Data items
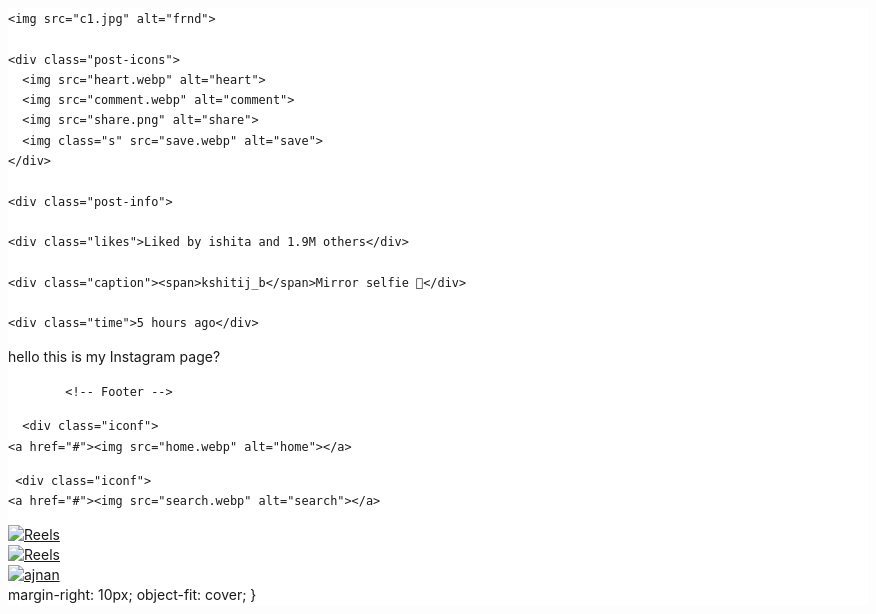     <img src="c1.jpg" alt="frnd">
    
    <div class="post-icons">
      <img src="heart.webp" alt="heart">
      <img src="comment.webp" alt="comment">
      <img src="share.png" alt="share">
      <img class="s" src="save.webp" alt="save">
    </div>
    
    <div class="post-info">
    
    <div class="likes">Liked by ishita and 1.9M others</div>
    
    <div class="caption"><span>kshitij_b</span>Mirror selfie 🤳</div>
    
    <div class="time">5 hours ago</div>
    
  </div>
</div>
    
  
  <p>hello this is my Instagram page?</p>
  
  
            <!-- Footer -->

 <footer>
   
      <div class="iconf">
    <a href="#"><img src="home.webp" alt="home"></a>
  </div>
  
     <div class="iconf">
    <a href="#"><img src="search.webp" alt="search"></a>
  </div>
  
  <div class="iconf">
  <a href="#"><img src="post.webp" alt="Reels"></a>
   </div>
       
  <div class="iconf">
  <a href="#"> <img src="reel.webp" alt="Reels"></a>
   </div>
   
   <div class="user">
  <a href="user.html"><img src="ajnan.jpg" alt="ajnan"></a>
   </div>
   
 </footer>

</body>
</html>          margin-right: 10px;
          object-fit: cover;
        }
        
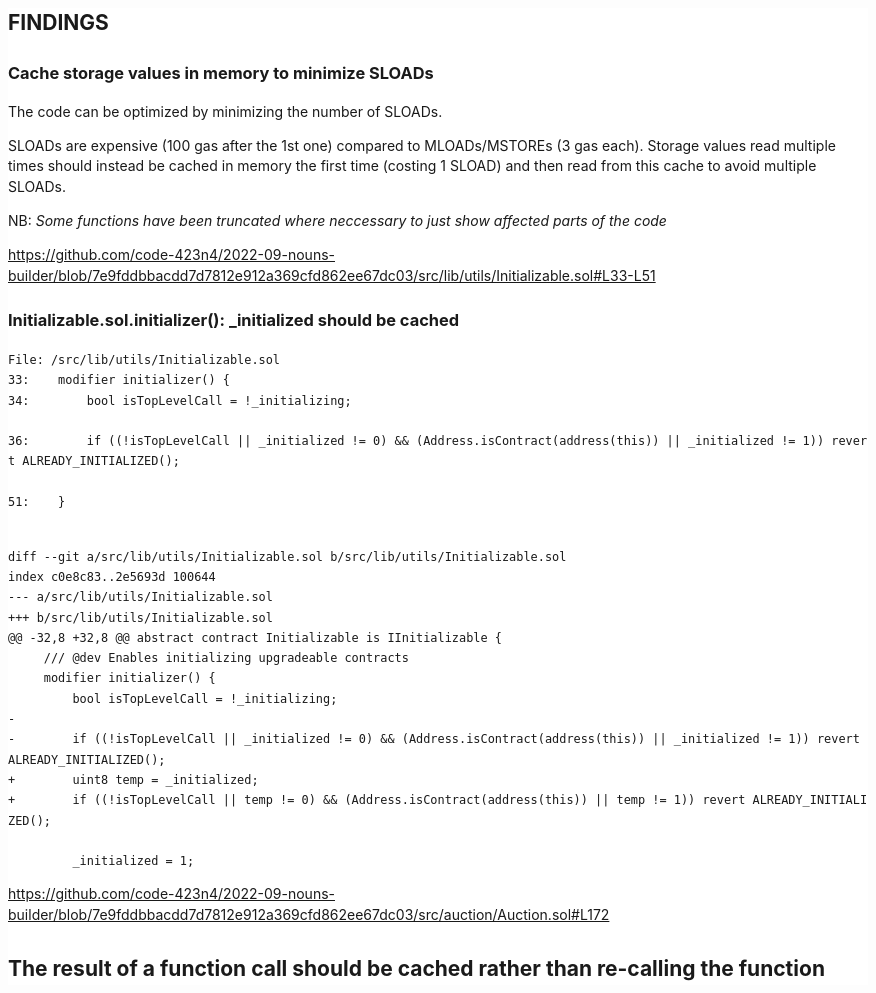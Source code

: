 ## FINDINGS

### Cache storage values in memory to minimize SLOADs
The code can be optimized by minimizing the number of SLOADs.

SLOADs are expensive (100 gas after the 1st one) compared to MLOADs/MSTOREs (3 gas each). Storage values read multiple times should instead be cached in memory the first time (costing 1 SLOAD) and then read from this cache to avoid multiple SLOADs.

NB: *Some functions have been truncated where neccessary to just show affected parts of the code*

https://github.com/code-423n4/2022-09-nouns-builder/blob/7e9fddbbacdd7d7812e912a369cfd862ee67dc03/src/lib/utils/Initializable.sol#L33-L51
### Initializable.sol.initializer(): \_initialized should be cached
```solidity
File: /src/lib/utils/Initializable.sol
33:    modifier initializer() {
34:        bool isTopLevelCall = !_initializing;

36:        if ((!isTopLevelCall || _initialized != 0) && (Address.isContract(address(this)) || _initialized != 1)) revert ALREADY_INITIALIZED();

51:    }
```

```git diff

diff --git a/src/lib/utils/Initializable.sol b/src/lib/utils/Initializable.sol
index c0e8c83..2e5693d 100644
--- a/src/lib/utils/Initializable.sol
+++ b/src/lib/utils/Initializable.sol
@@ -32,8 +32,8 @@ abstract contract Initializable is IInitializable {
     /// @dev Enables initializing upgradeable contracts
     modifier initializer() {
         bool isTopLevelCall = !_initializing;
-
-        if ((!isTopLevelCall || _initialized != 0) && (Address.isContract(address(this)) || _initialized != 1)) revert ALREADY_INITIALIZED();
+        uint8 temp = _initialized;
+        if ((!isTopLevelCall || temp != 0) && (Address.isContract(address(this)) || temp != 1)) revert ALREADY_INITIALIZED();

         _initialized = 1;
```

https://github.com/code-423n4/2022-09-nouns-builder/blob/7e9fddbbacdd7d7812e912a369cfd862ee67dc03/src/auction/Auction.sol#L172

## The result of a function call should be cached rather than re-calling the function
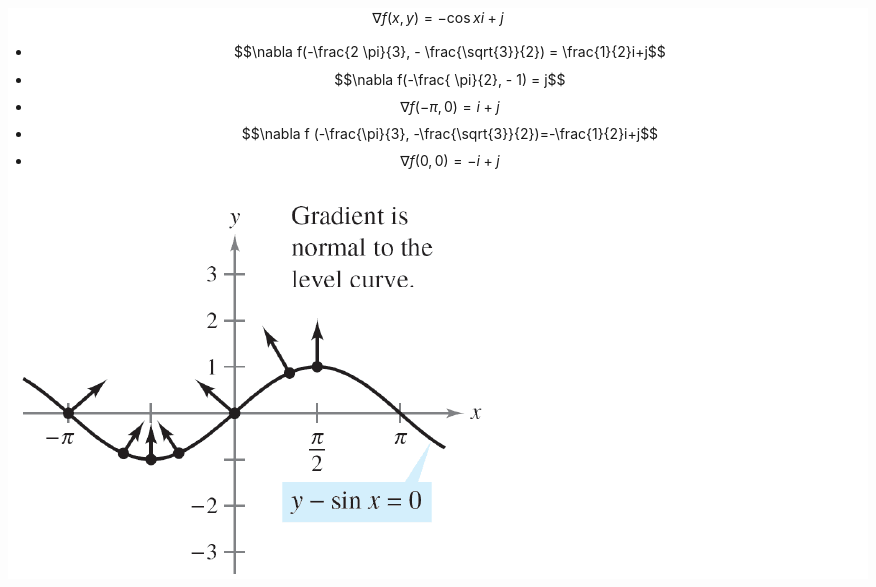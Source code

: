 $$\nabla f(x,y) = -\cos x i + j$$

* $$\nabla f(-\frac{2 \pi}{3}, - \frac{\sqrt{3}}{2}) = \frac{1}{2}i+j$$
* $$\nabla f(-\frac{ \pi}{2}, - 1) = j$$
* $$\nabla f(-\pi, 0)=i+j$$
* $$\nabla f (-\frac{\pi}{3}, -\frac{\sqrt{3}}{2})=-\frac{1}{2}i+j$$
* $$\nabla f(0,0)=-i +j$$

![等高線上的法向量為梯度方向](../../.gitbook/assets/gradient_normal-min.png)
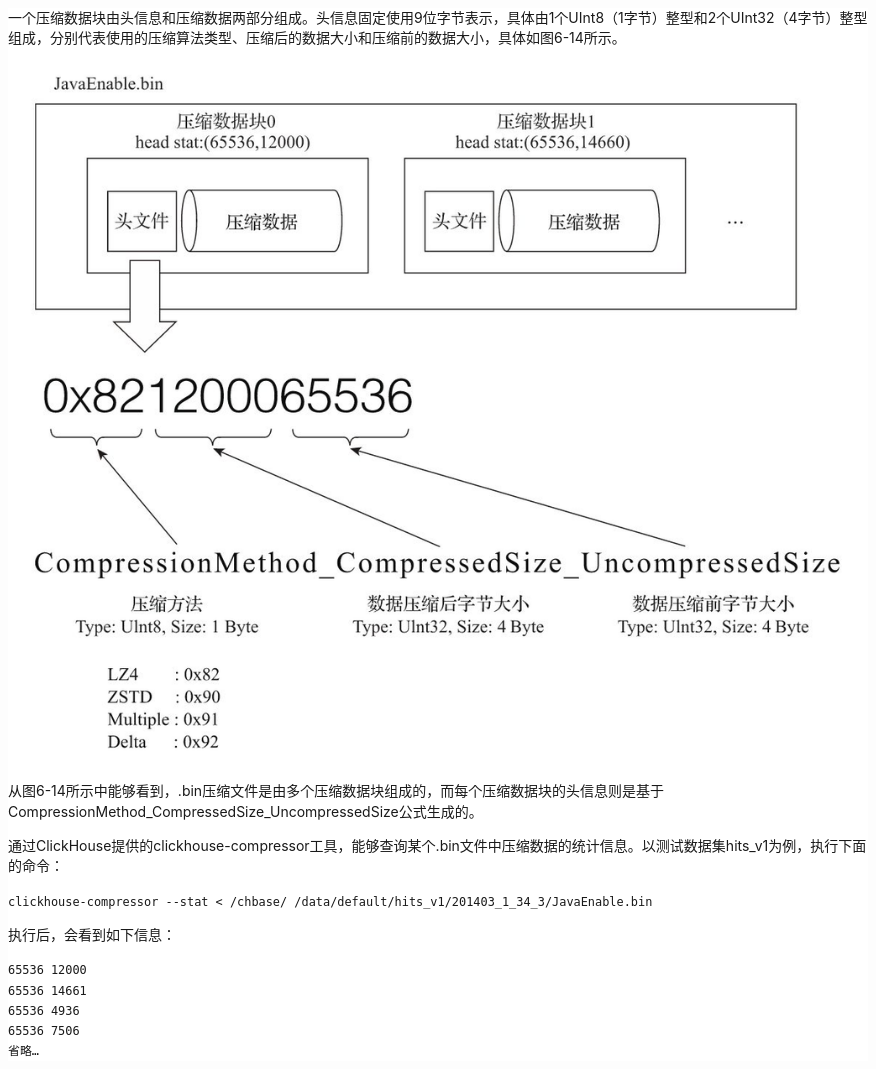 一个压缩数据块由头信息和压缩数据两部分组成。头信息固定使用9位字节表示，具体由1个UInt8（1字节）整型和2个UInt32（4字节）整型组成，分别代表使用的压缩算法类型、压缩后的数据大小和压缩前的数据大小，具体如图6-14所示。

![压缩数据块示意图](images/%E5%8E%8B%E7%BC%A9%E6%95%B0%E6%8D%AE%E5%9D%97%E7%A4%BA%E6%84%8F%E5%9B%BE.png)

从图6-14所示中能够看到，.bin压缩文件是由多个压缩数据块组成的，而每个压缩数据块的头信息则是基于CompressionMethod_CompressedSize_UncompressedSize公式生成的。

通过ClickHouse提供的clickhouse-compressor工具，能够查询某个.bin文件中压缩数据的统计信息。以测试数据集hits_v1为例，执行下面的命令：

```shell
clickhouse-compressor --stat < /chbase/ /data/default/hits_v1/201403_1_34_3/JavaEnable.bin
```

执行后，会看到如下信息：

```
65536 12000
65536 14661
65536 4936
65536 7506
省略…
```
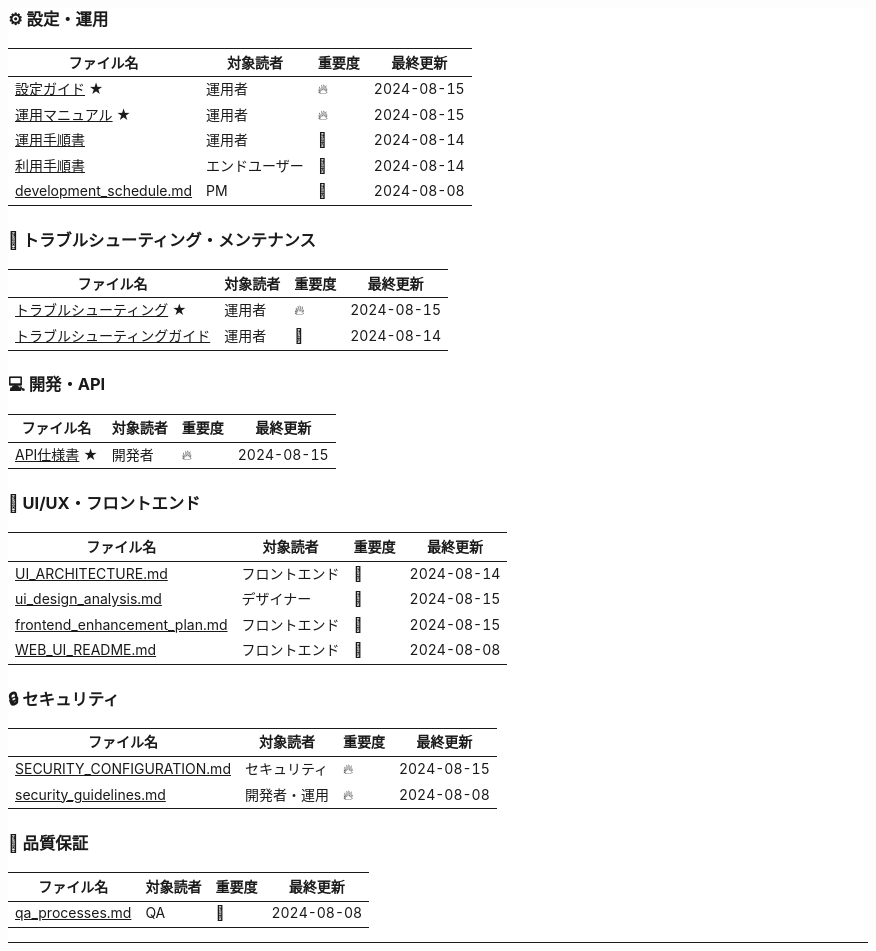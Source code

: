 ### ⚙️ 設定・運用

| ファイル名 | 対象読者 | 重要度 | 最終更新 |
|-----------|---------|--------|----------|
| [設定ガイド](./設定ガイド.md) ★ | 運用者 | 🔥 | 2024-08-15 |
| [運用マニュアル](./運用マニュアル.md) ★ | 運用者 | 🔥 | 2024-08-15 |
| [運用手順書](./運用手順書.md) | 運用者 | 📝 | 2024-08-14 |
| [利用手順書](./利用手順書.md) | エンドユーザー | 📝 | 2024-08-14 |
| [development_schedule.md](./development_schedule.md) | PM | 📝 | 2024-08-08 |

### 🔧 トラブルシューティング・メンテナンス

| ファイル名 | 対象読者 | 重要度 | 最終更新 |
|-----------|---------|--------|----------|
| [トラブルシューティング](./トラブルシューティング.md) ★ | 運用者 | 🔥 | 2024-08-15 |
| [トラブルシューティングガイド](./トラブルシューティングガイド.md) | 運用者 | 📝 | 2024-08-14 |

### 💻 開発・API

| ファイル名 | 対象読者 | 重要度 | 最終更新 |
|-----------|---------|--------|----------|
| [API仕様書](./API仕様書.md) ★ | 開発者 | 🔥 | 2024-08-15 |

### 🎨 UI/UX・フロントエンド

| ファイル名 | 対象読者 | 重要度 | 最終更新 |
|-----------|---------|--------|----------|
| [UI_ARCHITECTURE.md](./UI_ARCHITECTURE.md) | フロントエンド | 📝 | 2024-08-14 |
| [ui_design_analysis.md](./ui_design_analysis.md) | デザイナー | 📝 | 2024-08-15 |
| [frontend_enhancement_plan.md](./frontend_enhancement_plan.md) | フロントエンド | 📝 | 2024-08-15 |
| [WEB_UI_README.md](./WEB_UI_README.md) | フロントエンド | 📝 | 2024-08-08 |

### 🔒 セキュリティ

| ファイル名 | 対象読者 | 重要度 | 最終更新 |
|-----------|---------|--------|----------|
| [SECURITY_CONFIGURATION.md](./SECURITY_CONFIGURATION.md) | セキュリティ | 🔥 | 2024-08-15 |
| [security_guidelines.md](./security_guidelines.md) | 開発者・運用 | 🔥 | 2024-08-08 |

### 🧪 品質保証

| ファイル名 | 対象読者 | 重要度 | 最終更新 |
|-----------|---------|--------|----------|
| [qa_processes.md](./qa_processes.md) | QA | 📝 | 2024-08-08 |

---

BRIEF =>
Count how many lines in the entries above hold the word "memory". Give that number by itself.

WRITTEN SOLUTION =>
2